Microelectrical Device With Space Charge Effect

Abstract

A microelectrical device comprising two generally parallel electrodes (20,21) at least one of which is movable, and at least one of the electrodes comprising a layer of a semiconductor presenting space charge characteristics. The electrodes have a closed position an open position. A spring effect biases the movable electrode (21) towards the open position. When the movable electrode (21) is closed by a first voltage pulse (P1) a sufficiently high space charge density (10) is generated to hold the movable electrode (21) closed. When zero voltage is applied the movable electrode (21) is held closed by the built in space charge until the application of a second voltage pulse (P2) which decreases the space charge in the semiconductor (10) to allow the movable electrode(s) to be moved to the open position by the spring effect.

Description

BRIEF DESCRIPTION OF DRAWINGS

The invention will be further described by way of example with reference to the accompanying drawings in which:

FIG. 1 is a schematic representation of a device according to the invention in its open position;

FIG. 2 is a diagram illustrating the application of voltage pulses to a device according to the invention, with an indication of the corresponding position of the device;

FIG. 3 is a schematic diagram illustrating the structure of a device according to the invention produced by integrated silicon technology;

FIGS. 4 a to 4e schematically illustrate steps of a process for the manufacture of a device like that of FIG. 3;

FIG. 4 f is a top plan view of the finished device; and

FIG. 5 is a schematic representation of a device according to the invention which has an arrangement to maintain the semiconductor surfaces in depletion mode whatever be the applied voltage.

Claims

1. A microelectrical device comprising two generally parallel electrodes -at least one of which is movable, and at least one of the electrodes comprising a layer of a semiconductor material, the electrodes having a closed position in which they are together and an open position in which the electrodes are spaced by a gap, and means for biasing the movable electrode(s) towards the open position, the electrodes being connectable to a voltage source for applying: a first voltage pulse to move the movable electrode(s) from the open to the closed position against the action of the biasing means,a low or zero voltage, anda second voltage pulse of opposite polarity to the first voltage pulse;such that when the or each movable electrode is moved to the closed position by the application of a first voltage pulse a space charge is generated in the semiconductor to hold the electrodes in contact, and when said low or zero voltage is applied the or each movable electrode is held in the closed position by the space charge until the application of the second voltage pulse which decreases the space charge to allow the movable electrode(s) to be moved to the open position by the action of the biasing means.

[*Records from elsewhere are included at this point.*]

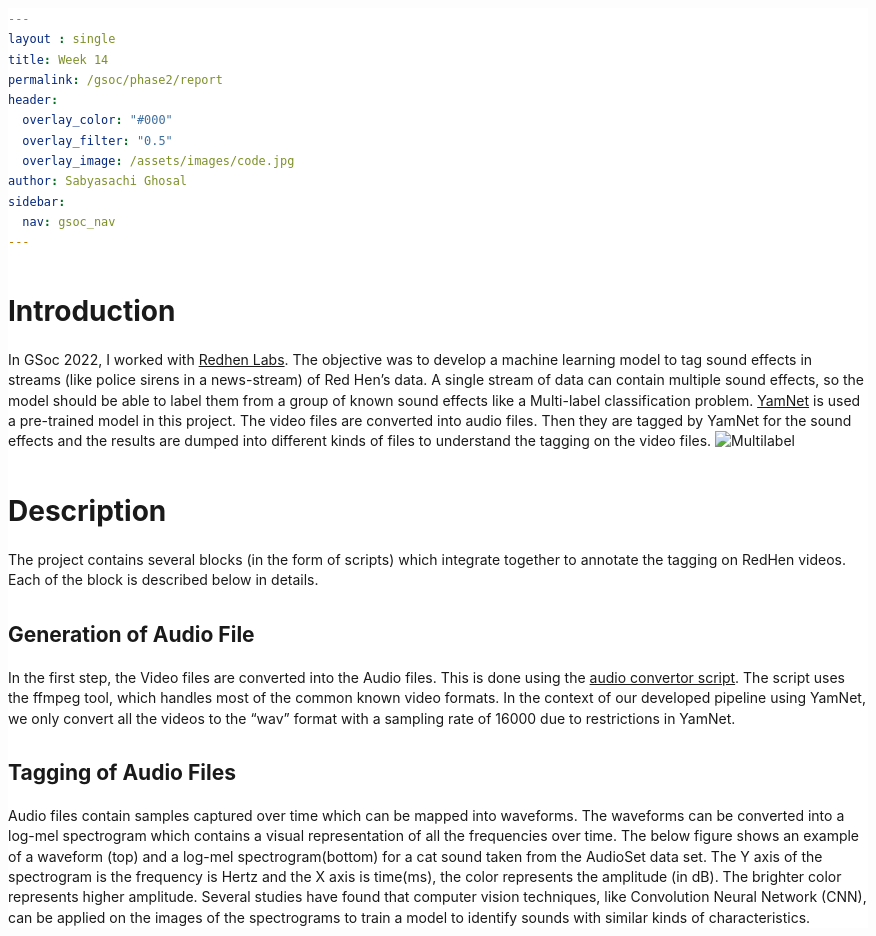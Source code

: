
 ```yaml
---
layout : single 
title: Week 14 
permalink: /gsoc/phase2/report
header:
  overlay_color: "#000"
  overlay_filter: "0.5"
  overlay_image: /assets/images/code.jpg
author: Sabyasachi Ghosal
sidebar:
  nav: gsoc_nav
---
```



# Introduction

In GSoc 2022, I worked with [Redhen Labs](https://www.redhenlab.org/summer-of-code/red-hen-lab-gsoc-2022-projects). The objective was to develop a machine learning model to tag sound effects in streams (like police sirens in a news-stream) of Red Hen’s data. A single stream of data can contain multiple sound effects, so the model should be able to label them from a group of known sound effects like a Multi-label classification problem. [YamNet](https://www.tensorflow.org/hub/tutorials/yamnet) is used a pre-trained model in this project. The video files are converted into audio files. Then they are tagged by YamNet for the sound effects and the results are dumped into different kinds of files to understand the tagging on the video files.
![Multilabel](https://user-images.githubusercontent.com/89327872/187013624-2b40e51c-56be-4123-bf94-0689a7377e56.png)

# Description

The project contains several blocks (in the form of scripts) which integrate together to annotate the tagging on RedHen videos. Each of the block is described below in details. 

## Generation of Audio File
In the first step, the Video files are converted into the Audio files. This is done using the [ audio convertor script](https://github.com/technosaby/gsoc2022/tree/main/tagging_audio_effects/tools#generate-audio-files-from-the-video-files). The script uses the ffmpeg tool, which handles most of the common known video formats. In the context of our developed pipeline using YamNet, we only convert all the videos to the “wav” format with a sampling rate of 16000 due to restrictions in YamNet. 

## Tagging of Audio Files
Audio files contain samples captured over time which can be mapped into waveforms. The waveforms can be converted into a log-mel spectrogram which contains a visual representation of all the frequencies over time. The below figure shows an example of a waveform (top) and a log-mel spectrogram(bottom) for a cat sound taken from the AudioSet data set. The Y axis of the spectrogram is the frequency is Hertz and the X axis is time(ms), the color represents the amplitude (in dB). The brighter color represents higher amplitude. Several studies have found that computer vision techniques, like Convolution Neural Network (CNN), can be applied on the images of the spectrograms to train a model to identify sounds with similar kinds of characteristics. 

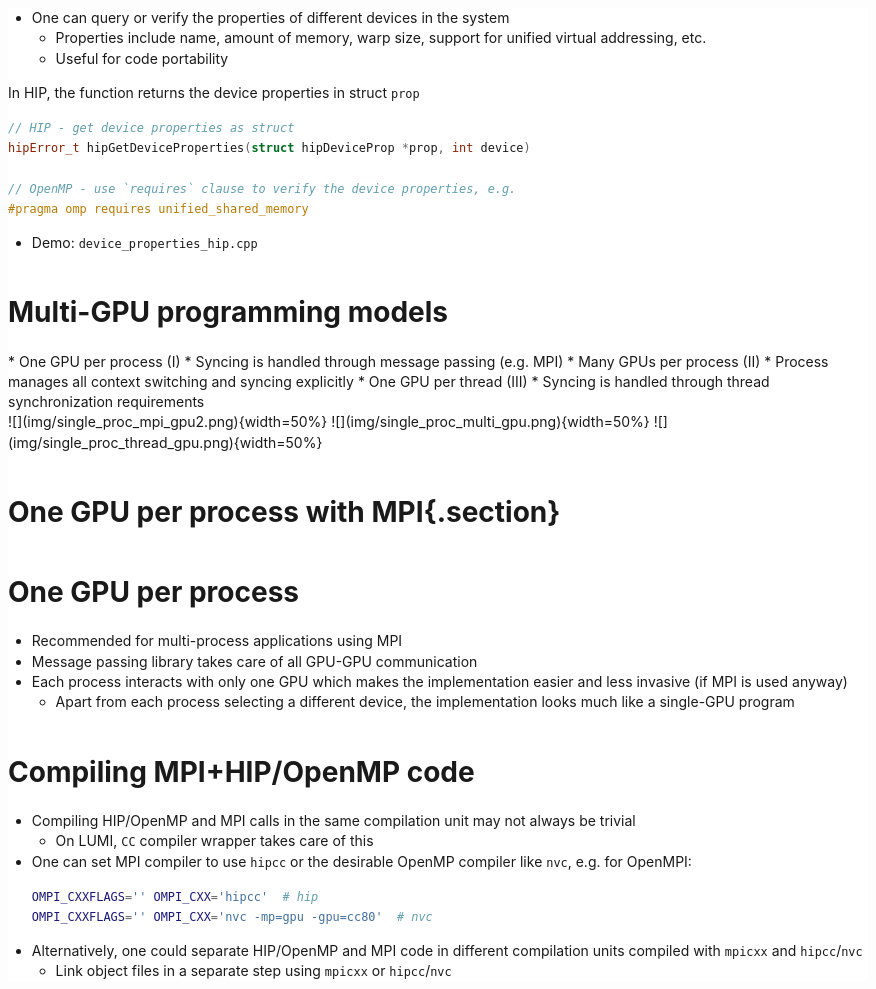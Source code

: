 * One can query or verify the properties of different devices in the system
    * Properties include name, amount of memory, warp size, support for unified virtual addressing, etc.
    * Useful for code portability

In HIP, the function returns the device properties in struct `prop`
```cpp
// HIP - get device properties as struct
hipError_t hipGetDeviceProperties(struct hipDeviceProp *prop, int device)

// OpenMP - use `requires` clause to verify the device properties, e.g.
#pragma omp requires unified_shared_memory
```

* Demo: `device_properties_hip.cpp`


# Multi-GPU programming models

<div class="column">
* One GPU per process (I)
    * Syncing is handled through message passing (e.g. MPI)
* Many GPUs per process (II)
    * Process manages all context switching and syncing explicitly
* One GPU per thread (III)
    * Syncing is handled through thread synchronization requirements
</div>

<div class="column">
![](img/single_proc_mpi_gpu2.png){width=50%}
![](img/single_proc_multi_gpu.png){width=50%}
![](img/single_proc_thread_gpu.png){width=50%}
</div>


# One GPU per process with MPI{.section}

# One GPU per process

* Recommended for multi-process applications using MPI
* Message passing library takes care of all GPU-GPU communication
* Each process interacts with only one GPU which makes the implementation
  easier and less invasive (if MPI is used anyway)
    * Apart from each process selecting a different device, the implementation
      looks much like a single-GPU program

# Compiling MPI+HIP/OpenMP code

* Compiling HIP/OpenMP and MPI calls in the same compilation unit may not always be trivial
  * On LUMI, `CC` compiler wrapper takes care of this
* One can set MPI compiler to use `hipcc` or the desirable OpenMP compiler like `nvc`, e.g. for OpenMPI:
  ```bash
  OMPI_CXXFLAGS='' OMPI_CXX='hipcc'  # hip
  OMPI_CXXFLAGS='' OMPI_CXX='nvc -mp=gpu -gpu=cc80'  # nvc
  ```
* Alternatively, one could separate HIP/OpenMP and MPI code in different compilation units compiled with `mpicxx` and `hipcc`/`nvc`
    * Link object files in a separate step using `mpicxx` or `hipcc`/`nvc`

2. The microelectrical device of claim 1 wherein one electrode comprises a layer of a p (or n) type semiconductor and the other electrode comprises a layer of an n (or p) type semiconductor or of a metal.

3. The microelectrical device of claim 1 wherein the electrodes are integrated from a semiconductor wafer having a generally planar surface, and the electrodes are parallel to or perpendicular to said planar surface of the wafer.

4. The microelectrical device of claim 1 comprising at least one semiconductor layer covered by an outer insulating layer.

5. The microelectrical device of claim 1 further comprising means to maintain surfaces of the semiconductor layers in depletion mode whatever be the applied potential.

6. The microelectrical device of claim 5 wherein the means to maintain the semiconductor surfaces in depletion mode include a p-type diffusion area in a main n-type semiconductor layer of the electrode, or an n-type diffusion area in a main p-type semiconductor layer of the electrode, or both, and the or each diffusion area is associated with means for applying a biasing potential to maintain the surface of the main semiconductor layer in depletion mode.

7. The microelectric device of claim 1 comprising at least one semiconductor layer of p or n doped silicon with a doping density in the range from 1.1015 cm−3 to 1.1021 cm−3.

8. The microelectrical device of claim 1 which is a capacitor.

9. The microelectrical device of claim 8 which is an RF capacitor.

10. The microelectrical device of claim 1 which is a switch.

11. The microelectrical device of claim 10 which is a bistable switch that remains open or closed as long as no voltage pulse is applied.

12. The microelectrical device of claim 10 which is an RF switch.

13. The microelectrical device of claim 1, which is a position actuator for optical micromirrors or shutters.

14. The micromechanical device of claim 1 which is a micro-relay that actuates another contact for passing a signal current.

15. The micromechanical device of claim 1 comprising a movable electrode made as a resilient flexible membrane that is biased towards the open position by the resiliency of the membrane.

16. The micromechanical device of claim 1 which is incorporated in a deformable mirror, a deformable grating, a display comprising bistable pixels formed by the device, an array of varicaps, or a threshold-based pressure sensor.